Work request -
Omit the pictures and copy the entries exactly.

- - - -

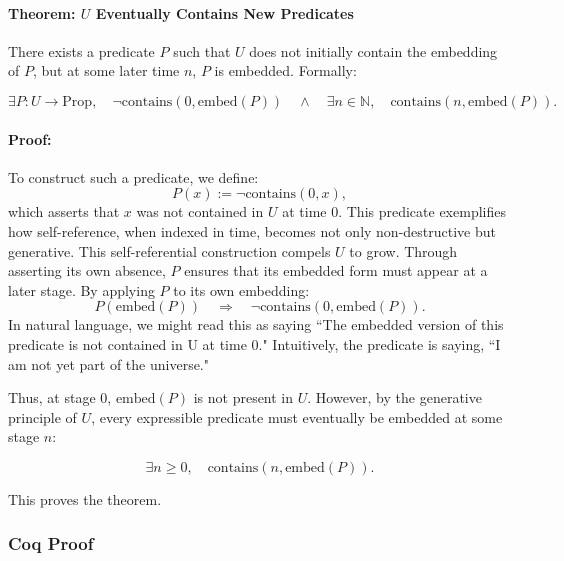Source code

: \documentclass[12pt]{article}
\begin{document}
\paragraph{Theorem: \( U \) Eventually Contains New Predicates}
There exists a predicate \( P \) such that \( U \) does not initially contain the embedding of \( P \), but at some later time \( n \), \( P \) is embedded. Formally:

\begin{equation}
    \exists P: U \to \text{Prop}, \quad 
    \neg \text{contains}(0, \text{embed}(P)) \quad \wedge \quad 
    \exists n \in \mathbb{N}, \quad \text{contains}(n, \text{embed}(P)).
\end{equation}

\paragraph{Proof:}
To construct such a predicate, we define:
\begin{equation}
    P(x) := \neg \text{contains}(0, x),
\end{equation}
which asserts that \( x \) was not contained in $U$ at time \( 0 \). This predicate exemplifies how self-reference, when indexed in time, becomes not only non-destructive but generative. This self-referential construction compels \( U \) to grow. Through asserting its own absence, $P$ ensures that its embedded form must appear at a later stage. By applying \( P \) to its own embedding:
\begin{equation}
    P(\text{embed}(P)) \quad \Rightarrow \quad \neg \text{contains}(0, \text{embed}(P)).
\end{equation}
In natural language, we might read this as saying ``The embedded version of this predicate is not contained in U at time 0." Intuitively, the predicate is saying, ``I am not yet part of the universe."

Thus, at stage \( 0 \), \( \text{embed}(P) \) is not present in \( U \). However, by the generative principle of \( U \), every expressible predicate must eventually be embedded at some stage \( n \):

\begin{equation}
    \exists n \geq 0, \quad \text{contains}(n, \text{embed}(P)).
\end{equation}

This proves the theorem.

\subsubsection{Coq Proof}
\end{document}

- - - -

Response -
Source code

: \documentclass[12pt]{article}
\begin{document}
\paragraph{Theorem: \( U \) Eventually Contains New Predicates}
There exists a predicate \( P \) such that \( U \) does not initially contain the embedding of \( P \), but at some later time \( n \), \( P \) is embedded. Formally:

\begin{equation}
    \exists P: U \to \text{Prop}, \quad 
    \neg \text{contains}(0, \text{embed}(P)) \quad \wedge \quad 
    \exists n \in \mathbb{N}, \quad \text{contains}(n, \text{embed}(P)).
\end{equation}

\paragraph{Proof:}
To construct such a predicate, we define:
\begin{equation}
    P(x) := \neg \text{contains}(0, x),
\end{equation}
which asserts that \( x \) was not contained in $U$ at time \( 0 \). This predicate exemplifies how self-reference, when indexed in time, becomes not only non-destructive but generative. This self-referential construction compels \( U \) to grow. Through asserting its own absence, $P$ ensures that its embedded form must appear at a later stage. By applying \( P \) to its own embedding:
\begin{equation}
    P(\text{embed}(P)) \quad \Rightarrow \quad \neg \text{contains}(0, \text{embed}(P)).
\end{equation}
In natural language, we might read this as saying ``The embedded version of this predicate is not contained in U at time 0." Intuitively, the predicate is saying, ``I am not yet part of the universe."

Thus, at stage \( 0 \), \( \text{embed}(P) \) is not present in \( U \). However, by the generative principle of \( U \), every expressible predicate must eventually be embedded at some stage \( n \):

\begin{equation}
    \exists n \geq 0, \quad \text{contains}(n, \text{embed}(P)).
\end{equation}

This proves the theorem.

\subsubsection{Coq Proof}
\end{document}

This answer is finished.